The serialized string regex pattern this pipeline channel created from.

property full_name: str

Unique name for the PipelineChannel.

property pattern: str

Unique pattern for the PipelineChannel.

class kfp.dsl.PipelineChannel(name: str, channel_type: Union[str, Dict], task_name: Optional[str] = None)[source]

Bases: abc.ABC

Represents a future value that is passed between pipeline components.

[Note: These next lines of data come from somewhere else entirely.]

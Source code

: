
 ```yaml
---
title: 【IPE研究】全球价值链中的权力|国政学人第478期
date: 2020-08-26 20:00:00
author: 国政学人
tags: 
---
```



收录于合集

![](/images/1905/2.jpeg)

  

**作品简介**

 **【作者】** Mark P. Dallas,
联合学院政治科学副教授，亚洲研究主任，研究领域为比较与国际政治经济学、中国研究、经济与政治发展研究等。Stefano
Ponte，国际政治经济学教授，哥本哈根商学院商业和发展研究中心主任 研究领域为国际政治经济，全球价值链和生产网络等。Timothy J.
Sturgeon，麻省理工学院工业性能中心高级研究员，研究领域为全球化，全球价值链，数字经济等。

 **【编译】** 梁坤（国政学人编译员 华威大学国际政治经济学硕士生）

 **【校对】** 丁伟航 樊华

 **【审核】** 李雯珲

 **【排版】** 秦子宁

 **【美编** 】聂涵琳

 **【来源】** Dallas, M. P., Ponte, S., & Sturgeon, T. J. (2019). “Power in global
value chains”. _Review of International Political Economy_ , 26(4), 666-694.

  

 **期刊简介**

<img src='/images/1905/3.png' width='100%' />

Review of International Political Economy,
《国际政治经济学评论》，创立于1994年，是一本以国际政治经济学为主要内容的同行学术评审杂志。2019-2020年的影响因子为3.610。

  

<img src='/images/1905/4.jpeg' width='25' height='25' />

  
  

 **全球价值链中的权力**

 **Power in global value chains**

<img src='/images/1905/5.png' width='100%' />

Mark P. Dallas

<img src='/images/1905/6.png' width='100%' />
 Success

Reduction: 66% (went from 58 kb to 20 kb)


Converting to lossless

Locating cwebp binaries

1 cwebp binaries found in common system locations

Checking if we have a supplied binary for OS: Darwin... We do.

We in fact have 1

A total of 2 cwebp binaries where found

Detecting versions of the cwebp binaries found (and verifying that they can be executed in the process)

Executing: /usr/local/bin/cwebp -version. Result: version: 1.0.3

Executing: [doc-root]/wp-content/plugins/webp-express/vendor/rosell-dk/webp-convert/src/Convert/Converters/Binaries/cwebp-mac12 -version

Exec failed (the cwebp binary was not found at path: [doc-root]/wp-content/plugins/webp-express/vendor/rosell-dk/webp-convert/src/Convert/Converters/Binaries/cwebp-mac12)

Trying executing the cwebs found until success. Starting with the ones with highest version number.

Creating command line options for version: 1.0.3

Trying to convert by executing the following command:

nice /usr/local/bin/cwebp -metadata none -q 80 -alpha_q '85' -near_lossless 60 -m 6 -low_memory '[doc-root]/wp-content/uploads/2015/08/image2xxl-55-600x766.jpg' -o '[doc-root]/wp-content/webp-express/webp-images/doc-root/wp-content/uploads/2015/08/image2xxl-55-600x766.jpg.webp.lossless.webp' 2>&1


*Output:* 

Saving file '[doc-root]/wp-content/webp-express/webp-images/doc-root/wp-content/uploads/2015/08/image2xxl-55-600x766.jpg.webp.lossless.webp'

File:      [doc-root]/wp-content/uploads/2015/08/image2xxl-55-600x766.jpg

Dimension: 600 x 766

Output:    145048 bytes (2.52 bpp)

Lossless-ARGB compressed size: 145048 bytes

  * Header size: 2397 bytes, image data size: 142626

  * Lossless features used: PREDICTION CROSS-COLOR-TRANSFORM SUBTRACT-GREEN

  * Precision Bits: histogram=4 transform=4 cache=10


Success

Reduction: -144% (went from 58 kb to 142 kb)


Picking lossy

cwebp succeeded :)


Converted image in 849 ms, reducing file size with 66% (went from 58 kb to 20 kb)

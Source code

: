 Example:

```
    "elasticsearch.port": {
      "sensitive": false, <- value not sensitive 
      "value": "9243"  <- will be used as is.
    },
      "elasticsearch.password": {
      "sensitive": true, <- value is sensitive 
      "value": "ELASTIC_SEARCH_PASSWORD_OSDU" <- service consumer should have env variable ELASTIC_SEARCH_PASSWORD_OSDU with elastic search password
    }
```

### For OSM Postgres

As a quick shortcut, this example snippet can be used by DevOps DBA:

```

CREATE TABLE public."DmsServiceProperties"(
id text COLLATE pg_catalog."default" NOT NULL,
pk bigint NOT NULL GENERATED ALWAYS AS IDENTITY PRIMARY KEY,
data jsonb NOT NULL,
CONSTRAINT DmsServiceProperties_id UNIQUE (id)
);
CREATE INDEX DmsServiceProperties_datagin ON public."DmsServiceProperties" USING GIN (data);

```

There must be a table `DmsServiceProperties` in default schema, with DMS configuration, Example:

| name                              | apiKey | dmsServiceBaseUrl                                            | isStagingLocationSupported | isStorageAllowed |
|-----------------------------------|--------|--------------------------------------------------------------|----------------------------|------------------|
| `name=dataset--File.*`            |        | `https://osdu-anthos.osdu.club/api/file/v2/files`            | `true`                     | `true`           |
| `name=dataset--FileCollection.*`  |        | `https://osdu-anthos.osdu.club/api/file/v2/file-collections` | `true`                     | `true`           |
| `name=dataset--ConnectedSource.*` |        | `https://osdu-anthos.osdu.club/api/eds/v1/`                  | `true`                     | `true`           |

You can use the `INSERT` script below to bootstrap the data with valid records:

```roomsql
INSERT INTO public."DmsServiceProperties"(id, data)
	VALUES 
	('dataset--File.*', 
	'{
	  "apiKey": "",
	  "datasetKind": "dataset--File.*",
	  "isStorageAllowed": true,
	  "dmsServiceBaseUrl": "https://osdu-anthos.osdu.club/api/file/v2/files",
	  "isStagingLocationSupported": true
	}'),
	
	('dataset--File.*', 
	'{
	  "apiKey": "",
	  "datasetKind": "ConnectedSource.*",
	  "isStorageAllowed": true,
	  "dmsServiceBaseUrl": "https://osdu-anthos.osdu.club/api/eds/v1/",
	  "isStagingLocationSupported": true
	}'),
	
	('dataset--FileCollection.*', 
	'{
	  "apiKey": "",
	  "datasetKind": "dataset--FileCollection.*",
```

A PipelineChannel object can be used as a pipeline function argument so that it will be a pipeline artifact or parameter that shows up in ML Pipelines system UI. It can also represent an intermediate value passed between components.

name

The name of the pipeline channel.

channel_type

The type of the pipeline channel.

task_name

The name of the task that produces the pipeline channel. None means it is not produced by any task, so if None, either user constructs it directly (for providing an immediate value), or it is a pipeline function argument.

pattern

The serialized string regex pattern this pipeline channel created from.

property full_name: str

Unique name for the PipelineChannel.

property pattern: str

Unique pattern for the PipelineChannel.

class kfp.dsl.PipelineParameterChannel(name: str, channel_type: Union[str, Dict], task_name: Optional[str] = None, value: Optional[Union[str, int, float, bool, dict, list]] = None)[source]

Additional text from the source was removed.